Since Friday, I've been trying to track down an email problem, and I still haven't been able to solve it. Part of it was trying to figure out what the problem was from the initial reporting of it:
Happening again with XXXXXXXXXXX XXXX—this time the email was from EVE [I'll be referring to the individual email addresses by name—they have no relation to the actual email addresses involved, but will make it easier to follow along. Trust me on this, it gets confusing] and it did not come through. Any suggestion?
It took about four exchanges and checking the account information before I had a handle on what exactly was happening. The actual events were something like this: DAVE sends a message to CAROL. The address CAROL then automatically forwards the email to ALICE (a local mailbox on the server) and BOB (somewhere else on the Internet). DAVE's messages get through. EVE (from the same domain as DAVE incidently) sends a message to CAROL. The message is delivered to ALICE, but not to BOB.
I have to figure out why.
And that, my friends, is easier said than done.
We have mail logs going back about a month. Five log files (including the current one) in total, and each one averages about 800M in size (about 4,000,000 lines of logging information each). Log files. Which means a linear search through the file for any type of information needed. Yeah, it takes time, but I can do other things while I'm running a search. The major problem is that the information I need to check a single email through the system is spread out throughout the log. For instance, it took me about 10 minutes to fish the following information out of the log files for a single message (manual search, output formatted by hand):
message-id: 200603271643.k2RGhesn032068 queue-id: k2RGheP6012025 from: DAVE to: CAROL stat: queued at: 11:43:40 queue-id: k2RGhesn032068 from: DAVE to: CAROL stat: sent at: 11:43:40 queue-id: k2RGheP6012025 to: ALICE stat: sent at: 11:43:42 queue-id: k2RGhgR2032089 from: DAVE to: ALICE to: BOB stat: sent at: 11:43:45
This single message took a total of five seconds to be processed. In
that five seconds, the information was spread across eight lines of the log
file, among 30 such records made in that five second period. It took me
four searches to retrieve the eight lines from the log file. You see, each
email message (and this is true globally) has a unique
message-id, but sadly, only two of the log records had the
message-id. The message ended up with four different
queue-ids (and that's my term for it) within the system (which
is why it took multiple searches to obtain all the information).
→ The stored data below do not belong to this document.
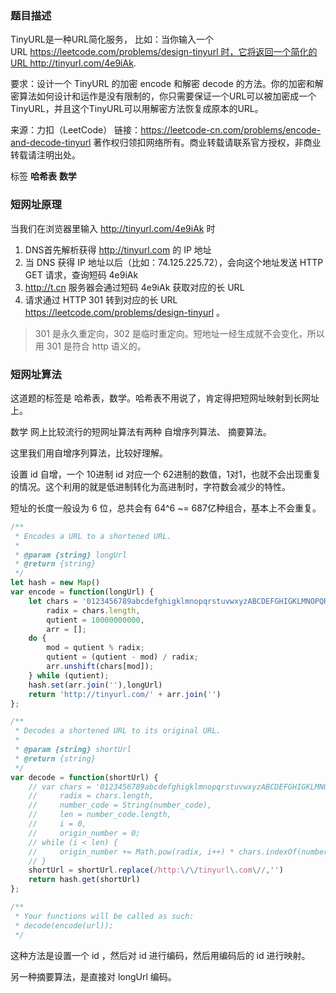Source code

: <!--
 * @File: 
 * @Author: 张宏亮 - zhl@xiaoniren.cn
 * @Date: 2019-08-09 23:03:47
 * @LastEditors: 张宏亮<zhl@xiaoniren.cn>
 * @LastEditTime: 2019-08-10 15:57:50
 * @Description: file content
 * @Versions: 1.0.0
 -->
### 题目描述

TinyURL是一种URL简化服务， 比如：当你输入一个URL https://leetcode.com/problems/design-tinyurl 时，它将返回一个简化的URL http://tinyurl.com/4e9iAk.

要求：设计一个 TinyURL 的加密 encode 和解密 decode 的方法。你的加密和解密算法如何设计和运作是没有限制的，你只需要保证一个URL可以被加密成一个TinyURL，并且这个TinyURL可以用解密方法恢复成原本的URL。

来源：力扣（LeetCode）
链接：https://leetcode-cn.com/problems/encode-and-decode-tinyurl
著作权归领扣网络所有。商业转载请联系官方授权，非商业转载请注明出处。

标签 **哈希表** **数学**

###  短网址原理

当我们在浏览器里输入 http://tinyurl.com/4e9iAk 时

1. DNS首先解析获得 http://tinyurl.com 的 IP 地址
2. 当 DNS 获得 IP 地址以后（比如：74.125.225.72），会向这个地址发送 HTTP GET 请求，查询短码 4e9iAk
3. http://t.cn 服务器会通过短码 4e9iAk 获取对应的长 URL
4. 请求通过 HTTP 301 转到对应的长 URL https://leetcode.com/problems/design-tinyurl 。
> 301 是永久重定向，302 是临时重定向。短地址一经生成就不会变化，所以用 301 是符合 http 语义的。

### 短网址算法

这道题的标签是 哈希表，数学。哈希表不用说了，肯定得把短网址映射到长网址上。

数学 网上比较流行的短网址算法有两种 自增序列算法、 摘要算法。

这里我们用自增序列算法，比较好理解。

设置 id 自增，一个 10进制 id 对应一个 62进制的数值，1对1，也就不会出现重复的情况。这个利用的就是低进制转化为高进制时，字符数会减少的特性。

短址的长度一般设为 6 位，总共会有 64^6 ~= 687亿种组合，基本上不会重复。

```js
/**
 * Encodes a URL to a shortened URL.
 *
 * @param {string} longUrl
 * @return {string}
 */
let hash = new Map()
var encode = function(longUrl) {
    let chars = '0123456789abcdefghigklmnopqrstuvwxyzABCDEFGHIGKLMNOPQRSTUVWXYZ-~'.split(''),
        radix = chars.length,
        qutient = 10000000000,   
        arr = [];
    do {
        mod = qutient % radix;
        qutient = (qutient - mod) / radix;
        arr.unshift(chars[mod]);
    } while (qutient);
    hash.set(arr.join(''),longUrl)
    return 'http://tinyurl.com/' + arr.join('')
};

/**
 * Decodes a shortened URL to its original URL.
 *
 * @param {string} shortUrl
 * @return {string}
 */
var decode = function(shortUrl) {
    // var chars = '0123456789abcdefghigklmnopqrstuvwxyzABCDEFGHIGKLMNOPQRSTUVWXYZ-~',
    //     radix = chars.length,
    //     number_code = String(number_code),
    //     len = number_code.length,
    //     i = 0,
    //     origin_number = 0;
    // while (i < len) {
    //     origin_number += Math.pow(radix, i++) * chars.indexOf(number_code.charAt(len - i) || 0);
    // }
    shortUrl = shortUrl.replace(/http:\/\/tinyurl\.com\//,'')
    return hash.get(shortUrl)
};

/**
 * Your functions will be called as such:
 * decode(encode(url));
 */
 ```

这种方法是设置一个 id ，然后对 id 进行编码，然后用编码后的 id 进行映射。

另一种摘要算法，是直接对 longUrl 编码。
And since we don't have a program to analyse the mail logs, this has to be done manually right now.
It also turns out that the mail from EVE isn't logged as being from EVE,
but from MALLET, due to the software EVE's using to send email. DAVE is
also being logged as coming from MALLET (same software, or email server),
which is further confusing the issue (and since the message
200603271643.k2RGhesn032068 was delivered sucessfully, I'm
assuming it's from DAVE and not EVE).
Even the thought of writing a program to analyze the logs is giving me a headache.
Update on Tuesday, March 28th, 2006
Never did figure out where the supposed missing emails went.